Work request »
Every line that contains "time" must be located and copied from the data.

---- Dataset records

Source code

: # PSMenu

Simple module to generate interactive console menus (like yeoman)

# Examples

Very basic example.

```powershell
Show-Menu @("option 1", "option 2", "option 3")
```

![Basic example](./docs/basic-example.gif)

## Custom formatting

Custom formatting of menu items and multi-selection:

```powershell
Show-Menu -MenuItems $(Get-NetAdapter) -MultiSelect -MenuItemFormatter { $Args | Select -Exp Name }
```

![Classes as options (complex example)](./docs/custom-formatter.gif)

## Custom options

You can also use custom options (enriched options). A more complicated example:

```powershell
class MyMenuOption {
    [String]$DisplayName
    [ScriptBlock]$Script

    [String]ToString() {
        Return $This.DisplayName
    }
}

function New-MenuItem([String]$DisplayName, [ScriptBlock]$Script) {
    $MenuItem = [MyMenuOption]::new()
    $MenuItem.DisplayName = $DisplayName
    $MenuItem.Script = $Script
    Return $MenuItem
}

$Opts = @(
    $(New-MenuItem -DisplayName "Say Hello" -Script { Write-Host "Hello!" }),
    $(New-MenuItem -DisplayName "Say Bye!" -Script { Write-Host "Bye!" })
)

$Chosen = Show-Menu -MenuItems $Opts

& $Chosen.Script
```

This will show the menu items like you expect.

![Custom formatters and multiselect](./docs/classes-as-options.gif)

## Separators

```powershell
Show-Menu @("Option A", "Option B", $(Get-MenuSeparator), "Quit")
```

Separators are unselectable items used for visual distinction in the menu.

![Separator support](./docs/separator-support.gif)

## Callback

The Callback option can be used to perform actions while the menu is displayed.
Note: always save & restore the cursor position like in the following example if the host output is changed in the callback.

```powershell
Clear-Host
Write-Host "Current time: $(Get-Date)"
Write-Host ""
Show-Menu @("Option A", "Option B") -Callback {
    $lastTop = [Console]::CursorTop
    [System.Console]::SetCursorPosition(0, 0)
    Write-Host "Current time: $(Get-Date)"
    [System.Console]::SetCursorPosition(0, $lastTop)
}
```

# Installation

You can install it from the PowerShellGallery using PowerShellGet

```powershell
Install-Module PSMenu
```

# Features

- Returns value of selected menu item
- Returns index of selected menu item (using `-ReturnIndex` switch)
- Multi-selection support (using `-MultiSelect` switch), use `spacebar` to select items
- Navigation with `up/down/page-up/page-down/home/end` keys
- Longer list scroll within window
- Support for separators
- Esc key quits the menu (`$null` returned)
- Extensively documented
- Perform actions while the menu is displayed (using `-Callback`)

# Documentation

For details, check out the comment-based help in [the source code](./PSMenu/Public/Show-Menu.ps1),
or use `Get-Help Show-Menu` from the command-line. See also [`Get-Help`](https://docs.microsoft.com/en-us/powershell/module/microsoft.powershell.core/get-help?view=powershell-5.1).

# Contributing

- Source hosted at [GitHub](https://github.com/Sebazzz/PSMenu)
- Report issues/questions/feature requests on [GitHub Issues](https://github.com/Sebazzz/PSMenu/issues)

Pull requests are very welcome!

--------

Answer box »
Write-Host "Current time: $(Get-Date)"
    Write-Host "Current time: $(Get-Date)"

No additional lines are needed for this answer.